O presidente brasileiro pediu que os Brics assumam uma postura ativa diante das tensões globais. Segundo ele, a representatividade e diversidade do bloco — agora com 11 países-membros — tornam-no uma força capaz de liderar esforços pela estabilidade e pela paz internacional.
Lula também voltou a defender uma ampla reforma do Conselho de Segurança da ONU, cobrando a inclusão de países da Ásia, África, América Latina e Caribe no órgão decisório.
“Cada dia que passamos com uma estrutura internacional arcaica e excludente é um dia perdido para solucionar as graves crises que assolam a humanidade”, disse.

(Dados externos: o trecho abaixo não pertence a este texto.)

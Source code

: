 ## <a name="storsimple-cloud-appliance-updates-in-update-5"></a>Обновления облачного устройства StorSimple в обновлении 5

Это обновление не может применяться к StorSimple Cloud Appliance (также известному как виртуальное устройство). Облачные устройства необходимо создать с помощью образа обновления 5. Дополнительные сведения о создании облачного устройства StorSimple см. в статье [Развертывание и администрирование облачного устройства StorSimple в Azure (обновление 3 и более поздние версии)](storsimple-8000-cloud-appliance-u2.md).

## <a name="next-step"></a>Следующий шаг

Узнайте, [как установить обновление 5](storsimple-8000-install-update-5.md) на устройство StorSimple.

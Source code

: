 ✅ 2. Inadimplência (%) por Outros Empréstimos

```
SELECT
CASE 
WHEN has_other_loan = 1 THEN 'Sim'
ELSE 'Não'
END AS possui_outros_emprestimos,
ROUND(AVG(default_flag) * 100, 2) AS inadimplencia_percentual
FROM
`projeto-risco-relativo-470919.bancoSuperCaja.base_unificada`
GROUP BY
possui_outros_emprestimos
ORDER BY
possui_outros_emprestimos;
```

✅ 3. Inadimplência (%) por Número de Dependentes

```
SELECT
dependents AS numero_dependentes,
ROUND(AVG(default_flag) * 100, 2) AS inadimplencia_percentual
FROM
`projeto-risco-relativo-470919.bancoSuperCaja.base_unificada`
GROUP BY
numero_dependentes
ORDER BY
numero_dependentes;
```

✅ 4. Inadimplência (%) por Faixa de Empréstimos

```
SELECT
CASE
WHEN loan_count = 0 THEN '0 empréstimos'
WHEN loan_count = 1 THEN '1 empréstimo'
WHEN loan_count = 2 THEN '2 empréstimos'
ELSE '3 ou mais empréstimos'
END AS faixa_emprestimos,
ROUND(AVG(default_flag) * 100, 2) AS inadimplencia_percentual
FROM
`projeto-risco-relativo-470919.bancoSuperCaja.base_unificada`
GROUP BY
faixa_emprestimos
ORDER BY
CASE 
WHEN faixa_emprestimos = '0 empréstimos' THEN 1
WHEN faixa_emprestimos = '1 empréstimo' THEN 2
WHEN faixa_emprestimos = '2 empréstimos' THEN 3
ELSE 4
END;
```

Na questão do Oriente Médio, Lula adotou um tom firme. Condenou os ataques do Hamas contra civis israelenses, mas criticou severamente a resposta de Israel em Gaza.

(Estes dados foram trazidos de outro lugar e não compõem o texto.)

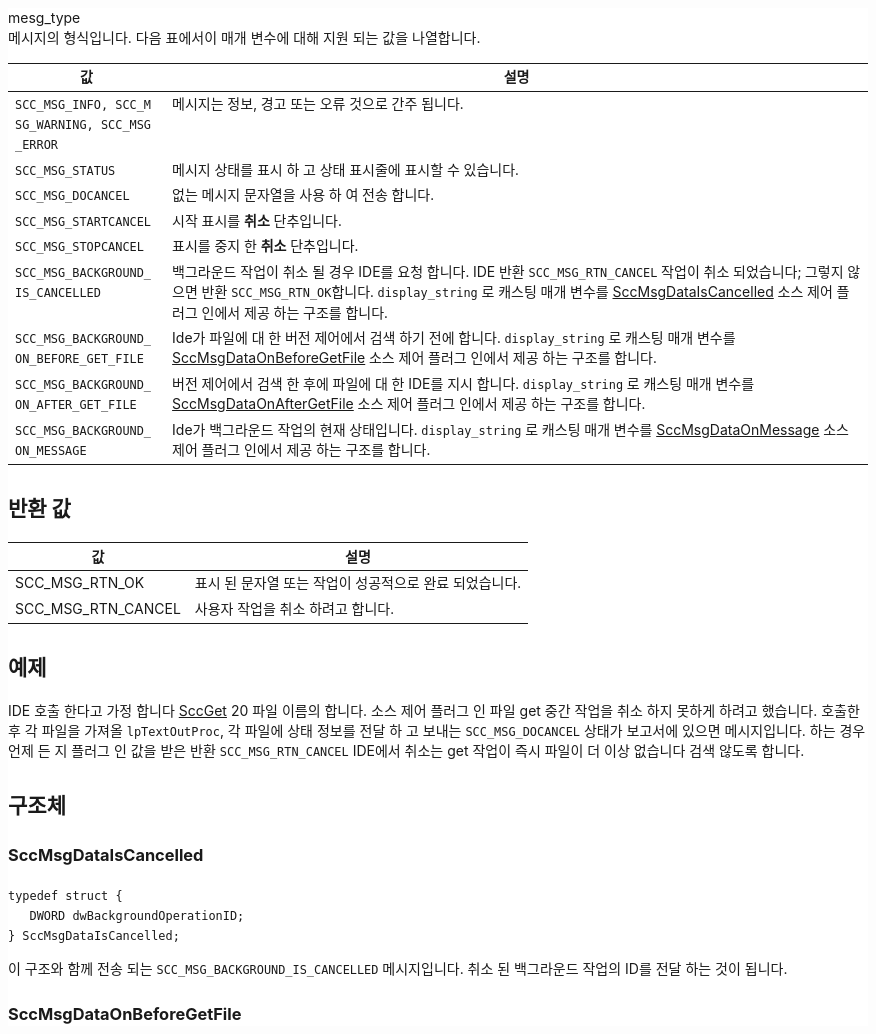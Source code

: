  mesg_type  
 메시지의 형식입니다. 다음 표에서이 매개 변수에 대해 지원 되는 값을 나열합니다.  
  
|값|설명|  
|-----------|-----------------|  
|`SCC_MSG_INFO, SCC_MSG_WARNING, SCC_MSG_ERROR`|메시지는 정보, 경고 또는 오류 것으로 간주 됩니다.|  
|`SCC_MSG_STATUS`|메시지 상태를 표시 하 고 상태 표시줄에 표시할 수 있습니다.|  
|`SCC_MSG_DOCANCEL`|없는 메시지 문자열을 사용 하 여 전송 합니다.|  
|`SCC_MSG_STARTCANCEL`|시작 표시를 **취소** 단추입니다.|  
|`SCC_MSG_STOPCANCEL`|표시를 중지 한 **취소** 단추입니다.|  
|`SCC_MSG_BACKGROUND_IS_CANCELLED`|백그라운드 작업이 취소 될 경우 IDE를 요청 합니다. IDE 반환 `SCC_MSG_RTN_CANCEL` 작업이 취소 되었습니다; 그렇지 않으면 반환 `SCC_MSG_RTN_OK`합니다. `display_string` 로 캐스팅 매개 변수를 [SccMsgDataIsCancelled](#LinkSccMsgDataIsCancelled) 소스 제어 플러그 인에서 제공 하는 구조를 합니다.|  
|`SCC_MSG_BACKGROUND_ON_BEFORE_GET_FILE`|Ide가 파일에 대 한 버전 제어에서 검색 하기 전에 합니다. `display_string` 로 캐스팅 매개 변수를 [SccMsgDataOnBeforeGetFile](#LinkSccMsgDataOnBeforeGetFile) 소스 제어 플러그 인에서 제공 하는 구조를 합니다.|  
|`SCC_MSG_BACKGROUND_ON_AFTER_GET_FILE`|버전 제어에서 검색 한 후에 파일에 대 한 IDE를 지시 합니다. `display_string` 로 캐스팅 매개 변수를 [SccMsgDataOnAfterGetFile](#LinkSccMsgDataOnAfterGetFile) 소스 제어 플러그 인에서 제공 하는 구조를 합니다.|  
|`SCC_MSG_BACKGROUND_ON_MESSAGE`|Ide가 백그라운드 작업의 현재 상태입니다. `display_string` 로 캐스팅 매개 변수를 [SccMsgDataOnMessage](#LinkSccMsgDataOnMessage) 소스 제어 플러그 인에서 제공 하는 구조를 합니다.|  
  
## <a name="return-value"></a>반환 값  
  
|값|설명|  
|-----------|-----------------|  
|SCC_MSG_RTN_OK|표시 된 문자열 또는 작업이 성공적으로 완료 되었습니다.|  
|SCC_MSG_RTN_CANCEL|사용자 작업을 취소 하려고 합니다.|  
  
## <a name="example"></a>예제  
 IDE 호출 한다고 가정 합니다 [SccGet](../extensibility/sccget-function.md) 20 파일 이름의 합니다. 소스 제어 플러그 인 파일 get 중간 작업을 취소 하지 못하게 하려고 했습니다. 호출한 후 각 파일을 가져올 `lpTextOutProc`, 각 파일에 상태 정보를 전달 하 고 보내는 `SCC_MSG_DOCANCEL` 상태가 보고서에 있으면 메시지입니다. 하는 경우 언제 든 지 플러그 인 값을 받은 반환 `SCC_MSG_RTN_CANCEL` IDE에서 취소는 get 작업이 즉시 파일이 더 이상 없습니다 검색 않도록 합니다.  
  
## <a name="structures"></a>구조체  
  
### <a name="LinkSccMsgDataIsCancelled"></a> SccMsgDataIsCancelled  
  
```cpp#  
typedef struct {  
   DWORD dwBackgroundOperationID;  
} SccMsgDataIsCancelled;  
```  
  
 이 구조와 함께 전송 되는 `SCC_MSG_BACKGROUND_IS_CANCELLED` 메시지입니다. 취소 된 백그라운드 작업의 ID를 전달 하는 것이 됩니다.  
  
### <a name="LinkSccMsgDataOnBeforeGetFile"></a> SccMsgDataOnBeforeGetFile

“Nada justifica as ações terroristas perpetradas pelo Hamas, mas não podemos permanecer indiferentes ao genocídio praticado por Israel”, afirmou, ao defender o fim da ocupação e a criação de um Estado palestino soberano.
A cúpula reúne líderes de Brasil, Rússia, Índia, China, África do Sul, Arábia Saudita, Egito, Emirados Árabes Unidos, Etiópia, Indonésia e Irã. Além da segurança internacional, os debates devem abordar questões como crise climática, inteligência artificial, cooperação em saúde e mecanismos de financiamento para países em desenvolvimento.